### Entries supplied
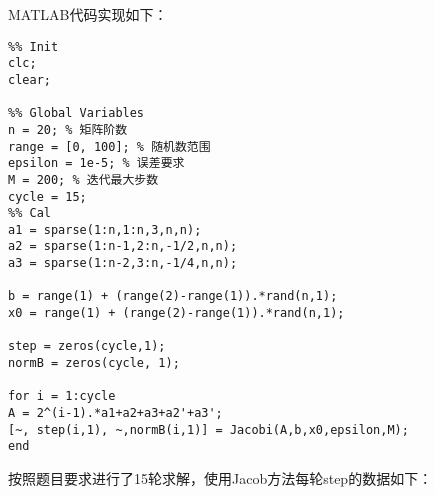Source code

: \documentclass{article}
\begin{document}
MATLAB代码实现如下：
\begin{lstlisting}
%% Init
clc;
clear;

%% Global Variables
n = 20; % 矩阵阶数
range = [0, 100]; % 随机数范围
epsilon = 1e-5; % 误差要求
M = 200; % 迭代最大步数
cycle = 15;
%% Cal
a1 = sparse(1:n,1:n,3,n,n);
a2 = sparse(1:n-1,2:n,-1/2,n,n);
a3 = sparse(1:n-2,3:n,-1/4,n,n);

b = range(1) + (range(2)-range(1)).*rand(n,1);
x0 = range(1) + (range(2)-range(1)).*rand(n,1);

step = zeros(cycle,1);
normB = zeros(cycle, 1);

for i = 1:cycle
A = 2^(i-1).*a1+a2+a3+a2'+a3';
[~, step(i,1), ~,normB(i,1)] = Jacobi(A,b,x0,epsilon,M);
end
\end{lstlisting}
按照题目要求进行了15轮求解，使用Jacob方法每轮step的数据如下：
\end{document}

### Task objective
All lines from the start of the entries above through the line containing "a1 = sparse(1:n,1:n,3,n,n);" are to be given again exactly; the pictures are not.

### Answer to this problem
Source code

: \documentclass{article}
\begin{document}
MATLAB代码实现如下：
\begin{lstlisting}
%% Init
clc;
clear;

%% Global Variables
n = 20; % 矩阵阶数
range = [0, 100]; % 随机数范围
epsilon = 1e-5; % 误差要求
M = 200; % 迭代最大步数
cycle = 15;
%% Cal
a1 = sparse(1:n,1:n,3,n,n);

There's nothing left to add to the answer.